Toutefois, une lecture plus attentive du récit de la Torah révèle que la conduite d’Israël fut un travail d’équipe : toujours présent aux côtés de Moïse se trouve son frère aîné, Aharon. Parfois le rôle d’Aharon est très apparent, parfois il est à peine discernable, mais il est toujours là.

Lorsque Moïse fait face à Pharaon, c’est en compagnie d’Aharon, qui joue un rôle majeur dans l’accomplissement des miracles et des plaies qui forceront la libération des Juifs. Quand D.ieu ordonne Sa première mitsva au peuple juif, elle est adressée « à Moïse et à Aharon » – une phrase qui apparaît souvent dans la Torah, parmi les nombreux « Et D.ieu dit à Moïse » introduisant ses lois. Quand le peuple se plaint, c’est « à Moïse et à Aharon » qu’il adresse ses réclamations ; quand Kora’h remet en question l’autorité de Moïse, c’est également (et en fait essentiellement) une rébellion contre la position d’Aharon dans la direction du peuple

Ce qui est frappant à propos du duo Moïse-Aharon est qu’Aharon ne correspond pas aux standards habituels du « bras droit » ou du « second ». Il n’existe pas non plus une claire répartition des tâches entre les deux frères. S’il est vrai que Moïse est la figure dominante du récit, Aharon est toujours un partenaire à part entière des événements et des initiatives qui vont transformer un clan d’esclaves libérés en peuple de D.ieu. Tout se passe comme si Moïse ne pouvait rien accomplir sans Aharon et ce dernier, quant à lui, semblablement dépendant de Moïse dans l’accomplissement de son rôle.
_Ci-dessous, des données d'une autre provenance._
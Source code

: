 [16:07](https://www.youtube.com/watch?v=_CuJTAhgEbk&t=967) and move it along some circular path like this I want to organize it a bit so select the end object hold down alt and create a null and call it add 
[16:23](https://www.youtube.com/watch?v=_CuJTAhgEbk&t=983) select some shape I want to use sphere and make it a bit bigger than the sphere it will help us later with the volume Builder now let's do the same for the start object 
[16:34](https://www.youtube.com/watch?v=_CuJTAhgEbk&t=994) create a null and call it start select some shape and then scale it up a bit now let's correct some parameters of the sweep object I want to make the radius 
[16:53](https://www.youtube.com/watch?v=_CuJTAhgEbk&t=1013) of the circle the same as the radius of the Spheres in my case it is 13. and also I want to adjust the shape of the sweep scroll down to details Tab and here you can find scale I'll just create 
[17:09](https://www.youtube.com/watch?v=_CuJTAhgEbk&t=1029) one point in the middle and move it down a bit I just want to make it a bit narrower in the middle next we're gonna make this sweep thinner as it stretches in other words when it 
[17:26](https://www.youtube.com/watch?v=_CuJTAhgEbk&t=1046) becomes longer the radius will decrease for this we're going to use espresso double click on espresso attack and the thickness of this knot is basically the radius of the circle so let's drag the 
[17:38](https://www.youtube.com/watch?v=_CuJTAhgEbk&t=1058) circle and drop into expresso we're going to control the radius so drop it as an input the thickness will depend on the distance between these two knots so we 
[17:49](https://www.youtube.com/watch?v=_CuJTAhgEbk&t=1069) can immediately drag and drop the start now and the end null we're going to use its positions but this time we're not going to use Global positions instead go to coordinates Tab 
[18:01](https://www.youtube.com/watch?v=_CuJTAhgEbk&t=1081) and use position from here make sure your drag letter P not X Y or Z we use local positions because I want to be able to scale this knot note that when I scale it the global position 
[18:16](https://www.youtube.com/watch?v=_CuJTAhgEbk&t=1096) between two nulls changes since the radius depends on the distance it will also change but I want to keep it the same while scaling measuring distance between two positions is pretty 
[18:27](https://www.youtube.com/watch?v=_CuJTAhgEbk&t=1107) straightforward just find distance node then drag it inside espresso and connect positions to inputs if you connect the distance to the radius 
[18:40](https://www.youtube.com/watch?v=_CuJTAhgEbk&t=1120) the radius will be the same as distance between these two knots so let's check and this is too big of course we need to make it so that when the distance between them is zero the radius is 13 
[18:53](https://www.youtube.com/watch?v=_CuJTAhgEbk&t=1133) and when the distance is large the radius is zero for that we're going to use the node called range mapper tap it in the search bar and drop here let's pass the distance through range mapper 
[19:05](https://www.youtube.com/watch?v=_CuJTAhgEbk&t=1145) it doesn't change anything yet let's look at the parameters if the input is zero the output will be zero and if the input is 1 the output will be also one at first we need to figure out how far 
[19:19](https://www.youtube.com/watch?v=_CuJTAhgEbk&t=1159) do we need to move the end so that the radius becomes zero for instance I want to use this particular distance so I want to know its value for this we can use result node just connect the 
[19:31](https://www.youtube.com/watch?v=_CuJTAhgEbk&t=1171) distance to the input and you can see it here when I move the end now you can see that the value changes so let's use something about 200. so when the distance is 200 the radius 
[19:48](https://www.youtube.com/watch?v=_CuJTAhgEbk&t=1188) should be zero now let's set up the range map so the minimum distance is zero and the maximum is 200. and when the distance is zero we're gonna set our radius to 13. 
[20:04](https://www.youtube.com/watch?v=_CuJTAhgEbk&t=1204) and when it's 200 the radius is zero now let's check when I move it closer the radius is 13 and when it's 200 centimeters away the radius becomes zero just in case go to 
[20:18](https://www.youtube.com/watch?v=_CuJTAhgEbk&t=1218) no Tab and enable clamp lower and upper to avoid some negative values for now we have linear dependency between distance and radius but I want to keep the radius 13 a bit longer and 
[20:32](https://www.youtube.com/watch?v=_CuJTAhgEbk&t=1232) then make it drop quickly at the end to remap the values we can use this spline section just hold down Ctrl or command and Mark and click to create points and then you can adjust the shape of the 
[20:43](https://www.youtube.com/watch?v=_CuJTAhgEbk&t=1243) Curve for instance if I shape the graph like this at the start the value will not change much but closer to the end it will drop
[Il y a d’ailleurs un Midrash qui révèle que Moïse était originellement destiné à être le Kohen et Aharon le Lévite, et que D.ieu inversa leurs rôles lorsque Moïse refusa son mandat lors de la révélation du Buisson Ardent. D’après cela, les rôles de ces deux frères ne sont pas seulement interdépendants, mais interchangeables !]
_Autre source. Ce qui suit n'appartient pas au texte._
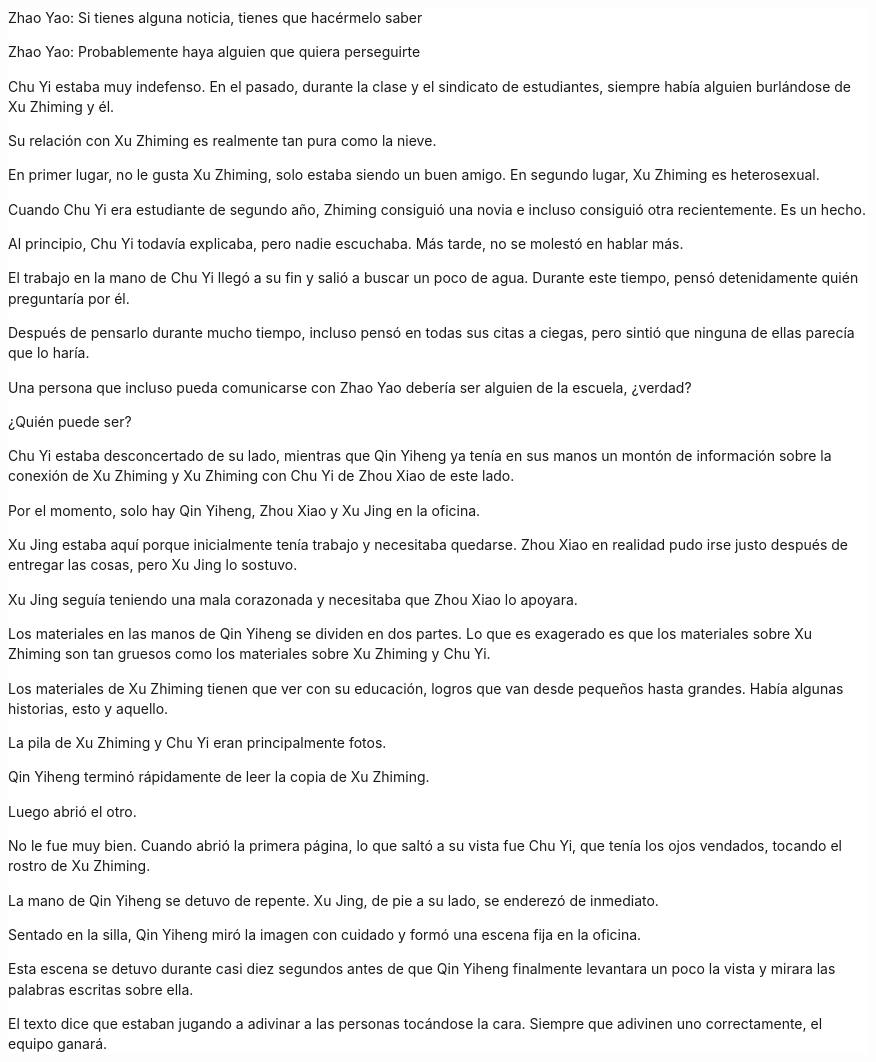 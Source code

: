 Zhao Yao: Si tienes alguna noticia, tienes que hacérmelo saber

Zhao Yao: Probablemente haya alguien que quiera perseguirte

Chu Yi estaba muy indefenso. En el pasado, durante la clase y el sindicato de estudiantes, siempre había alguien burlándose de Xu Zhiming y él.

Su relación con Xu Zhiming es realmente tan pura como la nieve.

En primer lugar, no le gusta Xu Zhiming, solo estaba siendo un buen amigo. En segundo lugar, Xu Zhiming es heterosexual.

Cuando Chu Yi era estudiante de segundo año, Zhiming consiguió una novia e incluso consiguió otra recientemente. Es un hecho.

Al principio, Chu Yi todavía explicaba, pero nadie escuchaba. Más tarde, no se molestó en hablar más.

El trabajo en la mano de Chu Yi llegó a su fin y salió a buscar un poco de agua. Durante este tiempo, pensó detenidamente quién preguntaría por él.

Después de pensarlo durante mucho tiempo, incluso pensó en todas sus citas a ciegas, pero sintió que ninguna de ellas parecía que lo haría.

Una persona que incluso pueda comunicarse con Zhao Yao debería ser alguien de la escuela, ¿verdad?

¿Quién puede ser?

Chu Yi estaba desconcertado de su lado, mientras que Qin Yiheng ya tenía en sus manos un montón de información sobre la conexión de Xu Zhiming y Xu Zhiming con Chu Yi de Zhou Xiao de este lado.

Por el momento, solo hay Qin Yiheng, Zhou Xiao y Xu Jing en la oficina.

Xu Jing estaba aquí porque inicialmente tenía trabajo y necesitaba quedarse. Zhou Xiao en realidad pudo irse justo después de entregar las cosas, pero Xu Jing lo sostuvo.

Xu Jing seguía teniendo una mala corazonada y necesitaba que Zhou Xiao lo apoyara.

Los materiales en las manos de Qin Yiheng se dividen en dos partes. Lo que es exagerado es que los materiales sobre Xu Zhiming son tan gruesos como los materiales sobre Xu Zhiming y Chu Yi.

Los materiales de Xu Zhiming tienen que ver con su educación, logros que van desde pequeños hasta grandes. Había algunas historias, esto y aquello.

La pila de Xu Zhiming y Chu Yi eran principalmente fotos.

Qin Yiheng terminó rápidamente de leer la copia de Xu Zhiming.

Luego abrió el otro.

No le fue muy bien. Cuando abrió la primera página, lo que saltó a su vista fue Chu Yi, que tenía los ojos vendados, tocando el rostro de Xu Zhiming.

La mano de Qin Yiheng se detuvo de repente. Xu Jing, de pie a su lado, se enderezó de inmediato.

Sentado en la silla, Qin Yiheng miró la imagen con cuidado y formó una escena fija en la oficina.

Esta escena se detuvo durante casi diez segundos antes de que Qin Yiheng finalmente levantara un poco la vista y mirara las palabras escritas sobre ella.

El texto dice que estaban jugando a adivinar a las personas tocándose la cara. Siempre que adivinen uno correctamente, el equipo ganará.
La construction du Sanctuaire et le service de D.ieu qui s’y déroulait en sont l’illustration. Dans la Paracha de Tetsavé, nous lisons la façon dont D.ieu assigne à Aharon et à ses fils la responsabilité de conduire le service dans le Sanctuaire : ils doivent représenter le peuple dans le projet de s’approcher de D.ieu et d’interagir avec Lui en Lui offrant des sacrifices et en accomplissant les autres services du Sanctuaire. Cela semble désigner le Sanctuaire comme « domaine » privilégié d’Aharon. Et pourtant, comme cela a été mentionné plus haut, c’est Moïse qui doit construire le Sanctuaire. Et c’est Moïse qui doit initier Aharon dans la prêtrise. Pendant sept jours, Moïse doit servir de Kohen (assumant de fait le rôle d’Aharon), offrant les sacrifices apportés par Aharon et ses fils. Le Sanctuaire sera effectivement le domaine d’Aharon – après les sept jours d’initiation, seuls lui et ses fils pourront y accomplir le service –, mais c’est un domaine qu’ils ne peuvent atteindre qu’en association avec Moïse.

Le baiser

Les versets qui ouvrent notre Paracha offrent un exemple frappant de l’entrecroisement des rôles de Moïse et d’Aharon.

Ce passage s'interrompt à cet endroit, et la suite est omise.